(Records for this exercise)
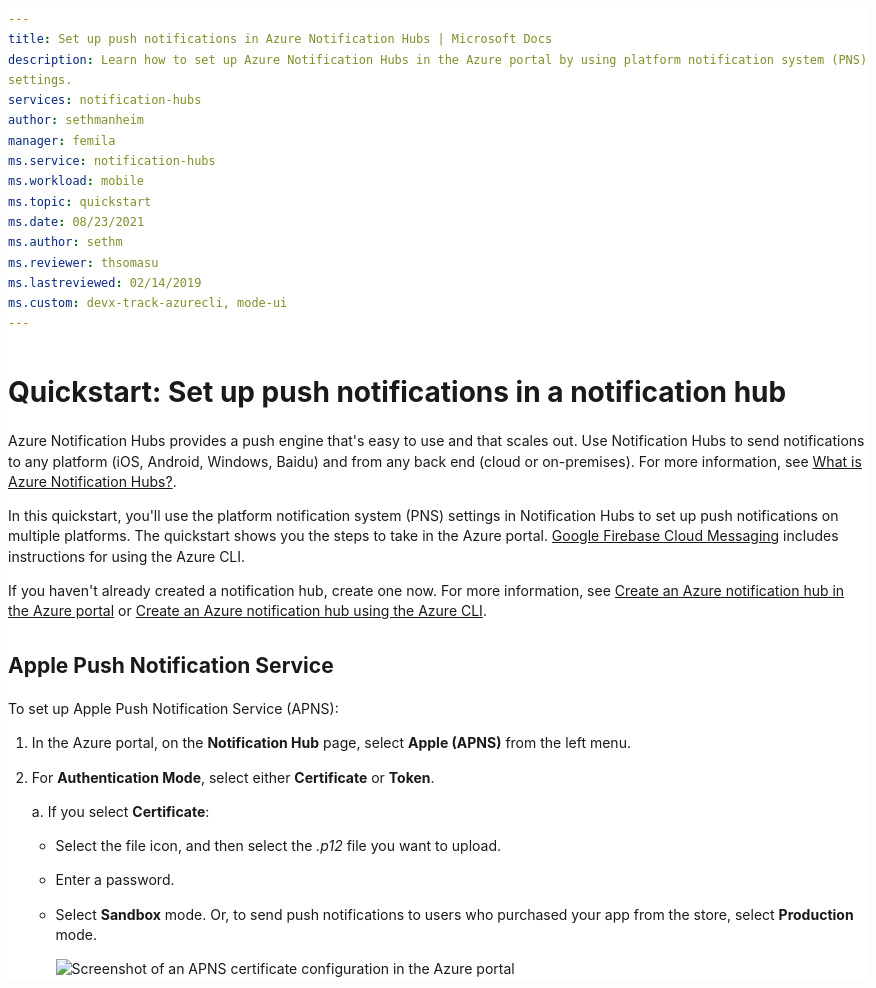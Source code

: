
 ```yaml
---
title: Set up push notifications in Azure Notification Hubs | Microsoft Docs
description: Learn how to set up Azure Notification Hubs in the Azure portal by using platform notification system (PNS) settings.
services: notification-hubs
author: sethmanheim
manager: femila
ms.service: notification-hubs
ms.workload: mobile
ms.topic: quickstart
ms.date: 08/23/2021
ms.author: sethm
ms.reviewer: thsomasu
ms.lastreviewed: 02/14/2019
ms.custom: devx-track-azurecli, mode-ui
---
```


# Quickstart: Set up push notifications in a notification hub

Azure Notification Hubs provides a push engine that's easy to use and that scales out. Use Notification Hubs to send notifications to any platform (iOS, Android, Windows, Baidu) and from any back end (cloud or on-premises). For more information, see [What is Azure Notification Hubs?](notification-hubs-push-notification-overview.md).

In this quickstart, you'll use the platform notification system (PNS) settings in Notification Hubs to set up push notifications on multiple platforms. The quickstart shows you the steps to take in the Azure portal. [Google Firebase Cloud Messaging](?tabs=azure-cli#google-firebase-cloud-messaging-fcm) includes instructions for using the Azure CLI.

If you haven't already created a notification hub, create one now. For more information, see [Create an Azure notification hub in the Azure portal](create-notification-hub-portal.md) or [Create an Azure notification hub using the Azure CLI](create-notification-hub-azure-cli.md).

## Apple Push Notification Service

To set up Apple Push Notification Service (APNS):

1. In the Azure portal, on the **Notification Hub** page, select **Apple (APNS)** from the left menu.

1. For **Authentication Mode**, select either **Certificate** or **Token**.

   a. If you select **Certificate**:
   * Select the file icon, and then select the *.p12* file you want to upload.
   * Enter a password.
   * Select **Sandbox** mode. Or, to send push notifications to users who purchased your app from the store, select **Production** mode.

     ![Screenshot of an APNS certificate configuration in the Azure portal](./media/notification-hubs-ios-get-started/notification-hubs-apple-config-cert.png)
---
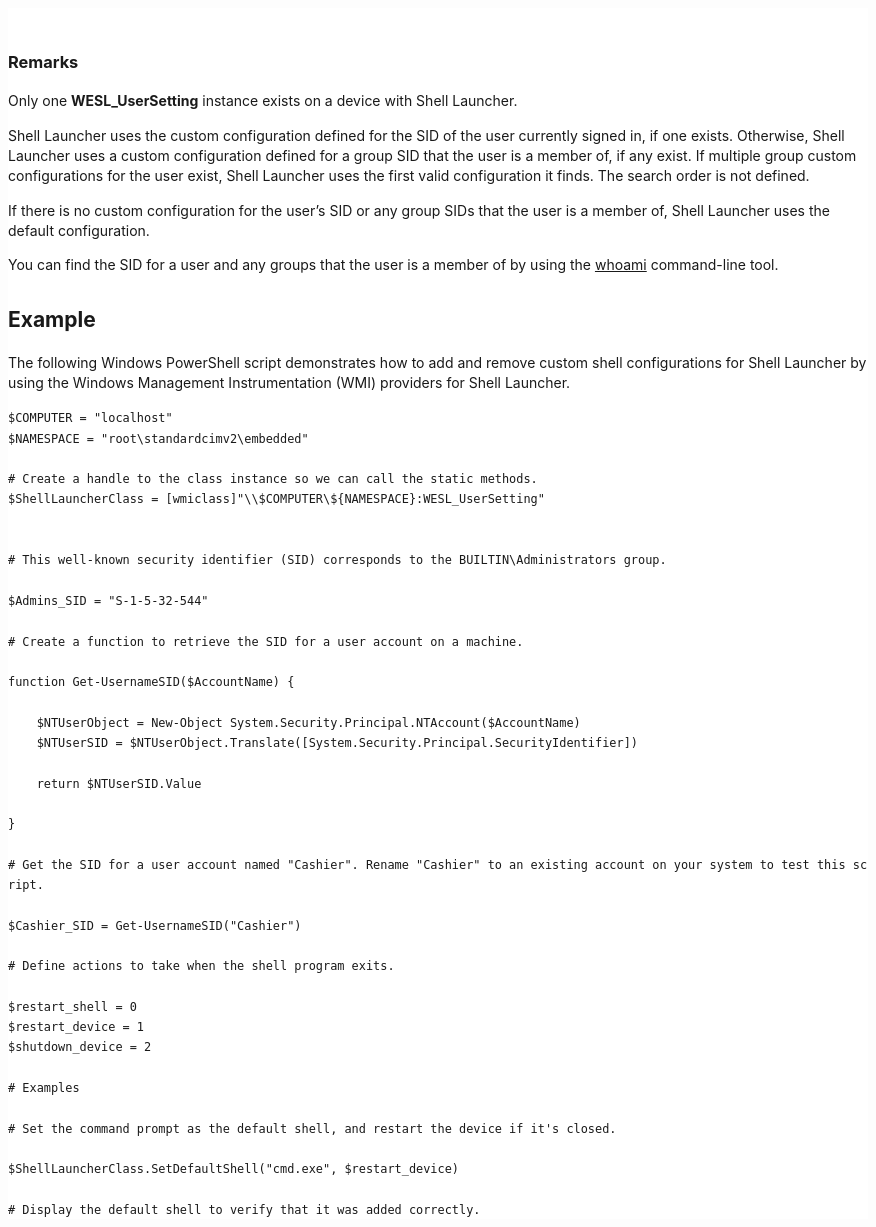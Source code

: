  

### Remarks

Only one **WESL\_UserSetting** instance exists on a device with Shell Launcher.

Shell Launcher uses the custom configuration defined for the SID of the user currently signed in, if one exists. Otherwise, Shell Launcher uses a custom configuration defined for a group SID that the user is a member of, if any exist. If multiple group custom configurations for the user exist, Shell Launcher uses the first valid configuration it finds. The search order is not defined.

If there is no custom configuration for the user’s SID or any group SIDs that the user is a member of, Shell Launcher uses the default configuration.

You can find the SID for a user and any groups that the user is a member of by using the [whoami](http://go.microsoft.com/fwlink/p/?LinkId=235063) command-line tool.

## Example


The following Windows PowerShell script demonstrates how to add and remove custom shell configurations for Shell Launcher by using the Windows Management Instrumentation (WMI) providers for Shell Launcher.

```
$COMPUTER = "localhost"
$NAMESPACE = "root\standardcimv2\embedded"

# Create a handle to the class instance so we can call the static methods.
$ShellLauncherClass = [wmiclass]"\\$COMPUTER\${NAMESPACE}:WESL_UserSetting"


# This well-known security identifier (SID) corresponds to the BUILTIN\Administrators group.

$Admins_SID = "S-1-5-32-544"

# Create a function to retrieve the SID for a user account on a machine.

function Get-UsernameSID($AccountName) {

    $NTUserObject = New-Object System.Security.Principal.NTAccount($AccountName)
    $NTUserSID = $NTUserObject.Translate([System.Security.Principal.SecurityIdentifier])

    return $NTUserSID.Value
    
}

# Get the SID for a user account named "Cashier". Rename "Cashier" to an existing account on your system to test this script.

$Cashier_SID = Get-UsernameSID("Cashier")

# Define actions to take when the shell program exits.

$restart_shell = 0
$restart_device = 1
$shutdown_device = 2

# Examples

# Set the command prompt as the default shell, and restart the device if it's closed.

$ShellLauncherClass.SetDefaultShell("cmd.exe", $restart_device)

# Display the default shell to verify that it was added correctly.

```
---
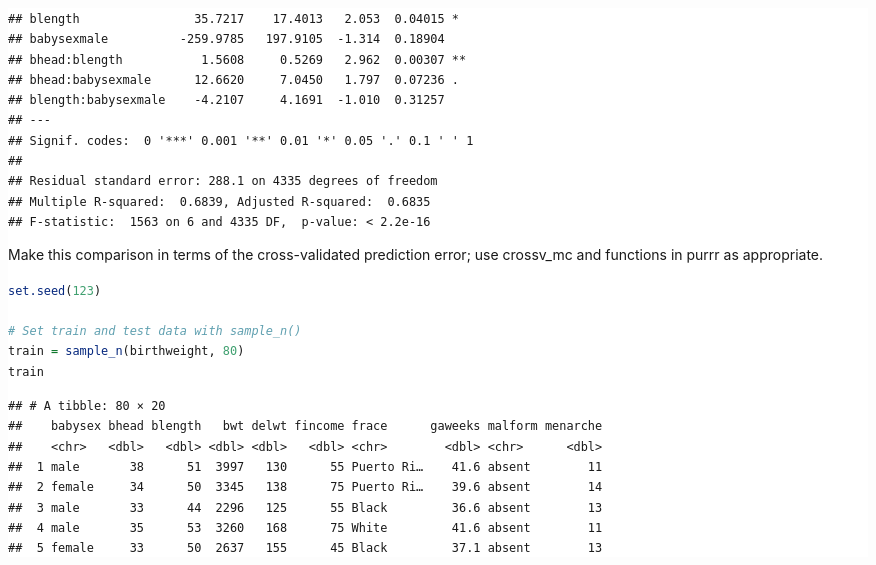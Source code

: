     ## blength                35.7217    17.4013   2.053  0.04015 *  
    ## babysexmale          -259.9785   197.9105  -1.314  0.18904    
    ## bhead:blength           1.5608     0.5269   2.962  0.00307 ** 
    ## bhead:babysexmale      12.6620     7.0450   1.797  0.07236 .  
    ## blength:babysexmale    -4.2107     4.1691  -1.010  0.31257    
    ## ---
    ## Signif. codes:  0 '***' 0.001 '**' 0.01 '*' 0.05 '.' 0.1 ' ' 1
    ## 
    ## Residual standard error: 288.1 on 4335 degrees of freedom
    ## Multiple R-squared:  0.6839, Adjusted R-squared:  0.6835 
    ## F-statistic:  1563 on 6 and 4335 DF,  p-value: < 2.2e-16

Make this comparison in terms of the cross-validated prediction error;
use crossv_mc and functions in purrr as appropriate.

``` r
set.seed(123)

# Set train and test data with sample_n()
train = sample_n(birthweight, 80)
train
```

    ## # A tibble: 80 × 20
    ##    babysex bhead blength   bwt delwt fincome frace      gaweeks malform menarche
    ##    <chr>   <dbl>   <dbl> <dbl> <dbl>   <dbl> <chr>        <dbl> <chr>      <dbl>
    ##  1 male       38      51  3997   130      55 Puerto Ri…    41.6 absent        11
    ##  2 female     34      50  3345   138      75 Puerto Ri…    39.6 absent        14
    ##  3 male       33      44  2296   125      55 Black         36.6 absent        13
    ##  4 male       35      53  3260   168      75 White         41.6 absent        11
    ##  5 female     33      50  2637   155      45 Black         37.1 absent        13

(Your instructions)
Whenever a line above includes "from", copy it in full.

(Solved exercise)
Azure Notification Hubs provides a push engine that's easy to use and that scales out. Use Notification Hubs to send notifications to any platform (iOS, Android, Windows, Baidu) and from any back end (cloud or on-premises). For more information, see [What is Azure Notification Hubs?](notification-hubs-push-notification-overview.md).
1. In the Azure portal, on the **Notification Hub** page, select **Apple (APNS)** from the left menu.
   * Select **Sandbox** mode. Or, to send push notifications to users who purchased your app from the store, select **Production** mode.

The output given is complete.